As with our equilibrium results, we note that at 3.0 M GdnHCl, the data for iso-1-Cytc with no inserts (n = 16) and for a single (AAAAAK) or (GGGGGK) insert are consistent with the line obtained from fitting the data for the Gly-rich variants (two or more inserts) to Eq. 5 (Fig. 4 B). By contrast, at 6.0 M GdnHCl, data for iso-1-Cytc with no inserts (n = 16) and for a single (AAAAAK) or (GGGGGK) insert are consistent with the line obtained from fitting the data for the Ala-rich variants (two or more inserts) to Eq. 5 (Fig. 4 B).

Discussion

Scaling properties

As discussed in the Results, the k_b,His data in Fig. 4 A indicate that steric strain perturbs pK_loop(His) at loop sizes <34 for the Ala-rich variants. Steric strain likely remains in the transition state for His-heme loop formation with the Ala-rich variants for loop sizes <34. However, the increase in k_b,His at small loop sizes in Fig. 4 A indicates that steric strain is partially relieved in the transition state relative to the closed-loop form. Thus, we will use ν₃ obtained from the k_f,His data in Fig. 4 B (Table 2) to compare the Gly-rich to the Ala-rich variants. At 1.5 and 3.0 M GdnHCl concentration, ν₃ is 1.7–1.9 for our Gly-rich variants. At 6.0 GdnHCl, ν₃ increases to 2.2. By contrast for the Ala-rich variants, ν₃ is invariant with GdnHCl concentration; it is near 2.2 at both 3.0 and 6.0 M GdnHCl. Thus, ν₃ for Ala-rich and Gly-rich sequences are identical in a good solvent like 6.0 M GdnHCl. The magnitude of ν₃ in a good solvent is also in the upper part of the range predicted for the excluded volume limit, ν₃ = 1.8–2.4 (10–12). Monte Carlo simulations of polyglycine and polyalanine ranging from 50 to 500 monomers in length using a hard sphere model, which should model a good solvent, also yielded identical scaling exponents for these two polymers (13).

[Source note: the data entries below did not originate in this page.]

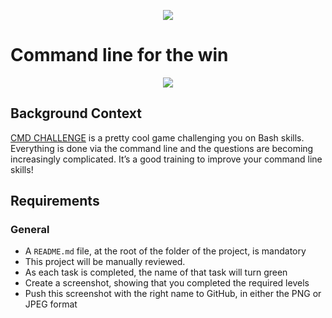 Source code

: <p align = "center">
<img src = https://cdn-website.partechpartners.com/media/images/Holberton_School_Logo.original.png>
</p>

# Command line for the win

<p align = "center">
<img src = https://s3.amazonaws.com/intranet-projects-files/holbertonschool-sysadmin_devops/324/06AChAO.png>
</p>

## Background Context
[CMD CHALLENGE](https://cmdchallenge.com/) is a pretty cool game challenging you on Bash skills. Everything is done via the command line and the questions are becoming increasingly complicated. It’s a good training to improve your command line skills!

## Requirements
### General
- A ```README.md``` file, at the root of the folder of the project, is mandatory
- This project will be manually reviewed.
- As each task is completed, the name of that task will turn green
- Create a screenshot, showing that you completed the required levels
- Push this screenshot with the right name to GitHub, in either the PNG or JPEG format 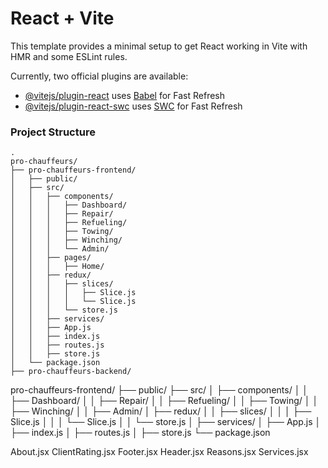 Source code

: # React + Vite

This template provides a minimal setup to get React working in Vite with HMR and some ESLint rules.

Currently, two official plugins are available:

- [@vitejs/plugin-react](https://github.com/vitejs/vite-plugin-react/blob/main/packages/plugin-react/README.md) uses [Babel](https://babeljs.io/) for Fast Refresh
- [@vitejs/plugin-react-swc](https://github.com/vitejs/vite-plugin-react-swc) uses [SWC](https://swc.rs/) for Fast Refresh


### Project Structure

```plaintext
.
pro-chauffeurs/
├── pro-chauffeurs-frontend/
│   ├── public/
│   ├── src/
│   │   ├── components/
│   │   │   ├── Dashboard/
│   │   │   ├── Repair/
│   │   │   ├── Refueling/
│   │   │   ├── Towing/
│   │   │   ├── Winching/
│   │   │   └── Admin/
│   │   ├── pages/
│   │   │   ├── Home/
│   │   ├── redux/
│   │   │   ├── slices/
│   │   │   │   ├── Slice.js
│   │   │   │   └── Slice.js
│   │   │   └── store.js
│   │   ├── services/
│   │   ├── App.js
│   │   ├── index.js
│   │   ├── routes.js
│   │   ├── store.js
│   └── package.json
├── pro-chauffeurs-backend/

```
pro-chauffeurs-frontend/
├── public/
├── src/
│   ├── components/
│   │   ├── Dashboard/
│   │   ├── Repair/
│   │   ├── Refueling/
│   │   ├── Towing/
│   │   ├── Winching/
│   │   ├── Admin/
│   ├── redux/
│   │   ├── slices/
│   │   │   ├── Slice.js
│   │   │   └── Slice.js
│   │   └── store.js
│   ├── services/
│   ├── App.js
│   ├── index.js
│   ├── routes.js
│   ├── store.js
└── package.json


About.jsx
ClientRating.jsx
Footer.jsx
Header.jsx
Reasons.jsx
Services.jsx
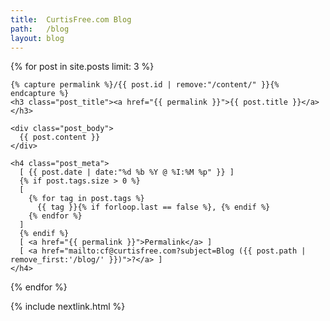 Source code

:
 ```yaml
---
title:  CurtisFree.com Blog
path:   /blog
layout: blog
---
```


{% for post in site.posts limit: 3 %}

  <div class="post">

    {% capture permalink %}/{{ post.id | remove:"/content/" }}{% endcapture %}
    <h3 class="post_title"><a href="{{ permalink }}">{{ post.title }}</a></h3>

    <div class="post_body">
      {{ post.content }}
    </div>

    <h4 class="post_meta">
      [ {{ post.date | date:"%d %b %Y @ %I:%M %p" }} ]
      {% if post.tags.size > 0 %}
      [
        {% for tag in post.tags %}
          {{ tag }}{% if forloop.last == false %}, {% endif %}
        {% endfor %}
      ]
      {% endif %}
      [ <a href="{{ permalink }}">Permalink</a> ]
      [ <a href="mailto:cf@curtisfree.com?subject=Blog ({{ post.path | remove_first:'/blog/' }})">?</a> ]
    </h4>

  </div>

{% endfor %}

{% include nextlink.html %}

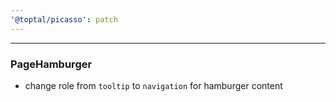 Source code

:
 ```yaml
---
'@toptal/picasso': patch
---
```


---

### PageHamburger

- change role from `tooltip` to `navigation` for hamburger content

More interestingly, ν₃ decreases to 1.7–1.9 under poorer solvent conditions for the Gly-rich variants, whereas ν₃ stays near 2.2 for the Ala-rich variants. Our results provide additional support for the difference in ν₃ observed from the loop size dependence of k_c for Gly-rich poly(GlySer) (ν₃ ∼ 1.7) versus poly(Ser) (ν₃ ∼ 2.1) in water (3). Interestingly, ν₃ is insensitive to solvent quality for poly(GlySer) (3). The insensitivity of ν₃ for poly(GlySer) to solvent conditions compared to our Gly-rich variants may reflect the high content of serine with its ability to hydrogen-bond to the main chain.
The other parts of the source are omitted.